___ Source data ___
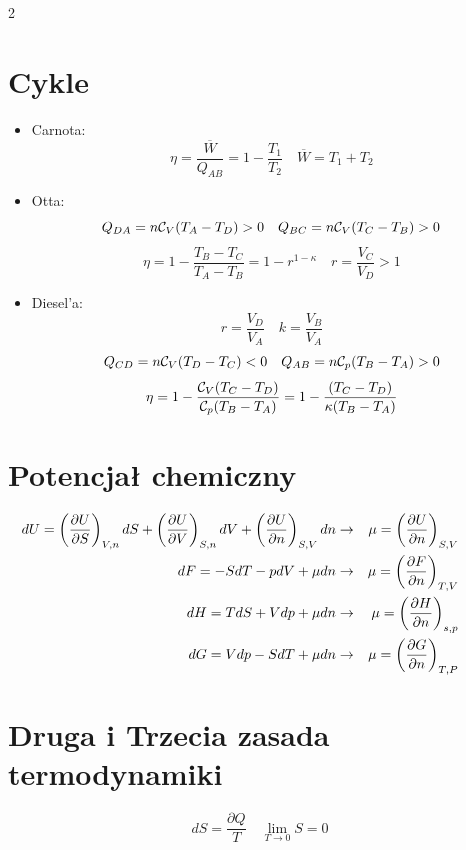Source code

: \documentclass{../konspekt}
\begin{document}
\begin{multicols}{2}
  \section{Cykle}

  \begin{itemize}
    \item Carnota: $$
      \eta = \frac{\overline{W}}{Q_{AB}} = 1 - \frac{T_1}{T_2} \quad
      \overline{W} = T_1 + T_2
      $$
    \item Otta:
      $$
      Q_{DA} = n \tcap_V (T_A - T_D) > 0 \quad Q_{BC} = n \tcap_V
      (T_C - T_B) > 0
      $$
      $$
      \eta = 1 - \frac{T_B - T_C}{T_A - T_B} = 1 - r^{1 - \kappa}
      \quad r = \frac{V_C}{V_D} > 1
      $$
    \item Diesel'a:
      $$
      r = \frac{V_D}{V_A} \quad k = \frac{V_B}{V_A}
      $$
      $$
      Q_{CD} = n\tcap_V(T_D - T_C) < 0 \quad Q_{AB} = n\tcap_p (T_B - T_A) > 0
      $$
      $$
      \eta = 1 - \frac{\tcap_V(T_C - T_D)}{\tcap_p (T_B - T_A)} = 1 -
      \frac{(T_C - T_D)}{\kappa (T_B - T_A)}
      $$
  \end{itemize}
  \vspace{-2em}

  \section{Potencjał chemiczny}

  $$
  \hspace{-3em}
  \begin{aligned}
    dU = \pderiv{U}{S}_{V, n} dS + \pderiv{U}{V}_{S, n} dV +
    \pderiv{U}{n}_{S, V} dn &\rightarrow& \mu = \pderiv{U}{n}_{S, V} \\
    dF = -SdT - pdV + \mu dn &\rightarrow& \mu = \pderiv{F}{n}_{T, V} \\
    dH = TdS + Vdp + \mu dn &\rightarrow& \mu = \pderiv{H}{n}_{s, p} \\
    dG = Vdp - SdT + \mu dn & \rightarrow & \mu = \pderiv{G}{n}_{T,P}
  \end{aligned}
  $$
  \vspace{-2em}

  \section{Druga i Trzecia zasada termodynamiki}

  $$
  dS = \frac{\partial Q}{T} \quad \lim_{T \to 0} S = 0
  $$
  \vspace{-3em}


\end{multicols}
\end{document}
___
Lines holding the word "section" should be copied from the entries above.

  \section{Cykle}
  \section{Potencjał chemiczny}
  \section{Druga i Trzecia zasada termodynamiki}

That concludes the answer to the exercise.